PROBLEM TO WORK ON =>
Print every record word for word.

EXCERPTED RECORDS =>

· · ·

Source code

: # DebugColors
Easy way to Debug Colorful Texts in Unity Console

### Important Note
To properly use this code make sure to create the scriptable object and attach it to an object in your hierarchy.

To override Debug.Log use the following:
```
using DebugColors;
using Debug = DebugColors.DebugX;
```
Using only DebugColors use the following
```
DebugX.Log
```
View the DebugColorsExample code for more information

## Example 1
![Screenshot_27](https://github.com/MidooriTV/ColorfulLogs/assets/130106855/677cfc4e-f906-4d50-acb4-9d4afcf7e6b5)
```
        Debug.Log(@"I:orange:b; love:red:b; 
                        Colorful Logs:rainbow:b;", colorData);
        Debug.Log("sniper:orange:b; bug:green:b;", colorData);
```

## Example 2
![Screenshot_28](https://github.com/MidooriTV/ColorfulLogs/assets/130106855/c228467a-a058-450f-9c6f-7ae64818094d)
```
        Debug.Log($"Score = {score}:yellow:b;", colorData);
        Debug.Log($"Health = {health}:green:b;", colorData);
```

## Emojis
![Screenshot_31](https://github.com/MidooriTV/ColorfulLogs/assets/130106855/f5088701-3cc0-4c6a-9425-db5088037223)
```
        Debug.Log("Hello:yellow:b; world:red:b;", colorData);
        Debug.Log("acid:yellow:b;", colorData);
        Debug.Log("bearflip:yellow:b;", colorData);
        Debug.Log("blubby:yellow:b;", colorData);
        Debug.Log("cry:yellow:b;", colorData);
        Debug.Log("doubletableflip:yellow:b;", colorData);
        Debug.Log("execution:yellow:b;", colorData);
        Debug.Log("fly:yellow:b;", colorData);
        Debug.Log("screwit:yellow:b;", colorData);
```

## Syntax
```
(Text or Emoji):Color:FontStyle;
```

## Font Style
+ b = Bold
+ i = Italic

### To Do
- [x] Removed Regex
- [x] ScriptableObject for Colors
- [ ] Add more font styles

· · ·

COMPLETED TASK =>
Source code

: # DebugColors
Easy way to Debug Colorful Texts in Unity Console

### Important Note
To properly use this code make sure to create the scriptable object and attach it to an object in your hierarchy.

To override Debug.Log use the following:
```
using DebugColors;
using Debug = DebugColors.DebugX;
```
Using only DebugColors use the following
```
DebugX.Log
```
View the DebugColorsExample code for more information

## Example 1
![Screenshot_27](https://github.com/MidooriTV/ColorfulLogs/assets/130106855/677cfc4e-f906-4d50-acb4-9d4afcf7e6b5)
```
        Debug.Log(@"I:orange:b; love:red:b; 
                        Colorful Logs:rainbow:b;", colorData);
        Debug.Log("sniper:orange:b; bug:green:b;", colorData);
```

## Example 2
![Screenshot_28](https://github.com/MidooriTV/ColorfulLogs/assets/130106855/c228467a-a058-450f-9c6f-7ae64818094d)
```
        Debug.Log($"Score = {score}:yellow:b;", colorData);
        Debug.Log($"Health = {health}:green:b;", colorData);
```

## Emojis
![Screenshot_31](https://github.com/MidooriTV/ColorfulLogs/assets/130106855/f5088701-3cc0-4c6a-9425-db5088037223)
```
        Debug.Log("Hello:yellow:b; world:red:b;", colorData);
        Debug.Log("acid:yellow:b;", colorData);
        Debug.Log("bearflip:yellow:b;", colorData);
        Debug.Log("blubby:yellow:b;", colorData);
        Debug.Log("cry:yellow:b;", colorData);
        Debug.Log("doubletableflip:yellow:b;", colorData);
        Debug.Log("execution:yellow:b;", colorData);
        Debug.Log("fly:yellow:b;", colorData);
        Debug.Log("screwit:yellow:b;", colorData);
```

## Syntax
```
(Text or Emoji):Color:FontStyle;
```

## Font Style
+ b = Bold
+ i = Italic

### To Do
- [x] Removed Regex
- [x] ScriptableObject for Colors
- [ ] Add more font styles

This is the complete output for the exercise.